The Mac-town is basically snow-free during summer season. Two more photos (the 8th and 9th) show the beautiful ice stock.
One of the designers for this ice stock is Mr. Holly Troy who was doing chili cooking in the 10th photo.
After counting down to the new year bell, Chris and Jian drove up to Arrival Heights, and we three greeted “Happy New Year” to each other. Facing the midnight sun, the 11th photo witnessed our lidar team at the Arrival Heights observatory on January 1st, 2014.
I am really impressed by how hard our lidar team members have worked and how productive our lidar team members are in the last four years. From Dec. 9-12, 2013, Chris managed to run the lidar and collect data continuously for 62 hours by himself!!! May I say that Chris tries to make new lidar records at McMurdo?! Indeed I have been happily watching that new lidar records were set and then broken and reset by our lidar team members. Our 3rd winter-over lidar student Weichun Fong had an outstanding year from late August 2012 through October 2013, and just returned to Boulder not a long ago after his 14 months of lidar work in Antarctica. Weichun’s measurements on June 1st, 2013 set the highest altitude record of lidar detection to date — neutral Fe layers up to 170 km in the thermosphere, which is a new science discovery!
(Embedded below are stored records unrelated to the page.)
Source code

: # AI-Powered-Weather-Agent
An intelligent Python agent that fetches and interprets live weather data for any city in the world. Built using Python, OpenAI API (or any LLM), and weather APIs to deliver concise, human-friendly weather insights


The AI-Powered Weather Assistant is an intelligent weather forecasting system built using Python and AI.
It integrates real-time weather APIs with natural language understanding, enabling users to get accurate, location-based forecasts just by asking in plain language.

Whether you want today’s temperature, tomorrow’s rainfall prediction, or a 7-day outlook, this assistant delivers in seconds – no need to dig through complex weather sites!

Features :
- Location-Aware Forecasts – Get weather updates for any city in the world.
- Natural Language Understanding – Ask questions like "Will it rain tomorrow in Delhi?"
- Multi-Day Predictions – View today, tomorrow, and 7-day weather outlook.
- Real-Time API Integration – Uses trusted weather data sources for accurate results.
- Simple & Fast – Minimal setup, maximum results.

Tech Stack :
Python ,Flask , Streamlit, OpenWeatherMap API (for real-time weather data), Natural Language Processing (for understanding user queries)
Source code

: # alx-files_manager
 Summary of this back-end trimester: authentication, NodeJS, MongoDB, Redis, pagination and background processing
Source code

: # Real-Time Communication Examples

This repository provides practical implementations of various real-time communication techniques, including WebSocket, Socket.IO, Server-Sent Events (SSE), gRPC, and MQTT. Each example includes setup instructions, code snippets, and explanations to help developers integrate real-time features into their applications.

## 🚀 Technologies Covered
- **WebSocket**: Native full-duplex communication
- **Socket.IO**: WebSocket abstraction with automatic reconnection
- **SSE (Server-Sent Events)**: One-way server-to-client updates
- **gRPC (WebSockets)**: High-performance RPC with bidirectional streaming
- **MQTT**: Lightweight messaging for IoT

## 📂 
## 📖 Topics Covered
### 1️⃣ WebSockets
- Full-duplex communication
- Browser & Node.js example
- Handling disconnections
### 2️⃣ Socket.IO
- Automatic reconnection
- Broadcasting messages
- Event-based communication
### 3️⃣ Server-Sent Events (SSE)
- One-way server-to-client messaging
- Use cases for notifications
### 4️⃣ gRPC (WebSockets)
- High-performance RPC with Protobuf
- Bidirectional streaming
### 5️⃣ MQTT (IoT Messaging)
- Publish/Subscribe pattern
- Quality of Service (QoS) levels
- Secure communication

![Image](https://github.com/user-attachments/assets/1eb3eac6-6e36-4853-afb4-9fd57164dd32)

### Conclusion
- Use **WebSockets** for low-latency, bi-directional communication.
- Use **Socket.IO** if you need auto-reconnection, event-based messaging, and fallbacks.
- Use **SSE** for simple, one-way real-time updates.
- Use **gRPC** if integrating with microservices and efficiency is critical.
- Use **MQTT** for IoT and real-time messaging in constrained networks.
On the lidar data length records, our 1st winter-over student Zhibin Yu set a record of lidar detection of Fe layers up to 155 km and made a continuous run of 26 hours in the Antarctic winter 2011; then Wentao Huang made a single-operator lidar run for 36 hours in summer 2011-2012; then our 2nd winter-over student Brendan Roberts set a new record of 48-hour in the Antarctic winter 2012; and now Chris made a new record of 62-hour continuous lidar run. A total of about 3500 hours of lidar data have been collected so far. Many new science discoveries have emerged from these data. Many papers have been published, and many more are on the way. Facing these fantastic records and absolutely beautiful lidar data, I am speechless. The only thing I can say is that I am so lucky to have these very bright and creative students and scientists who love lidar and atmosphere/space science!!!
All greetings are from our hearts: Wish you a wonderful, healthy and extremely happy new year 2014!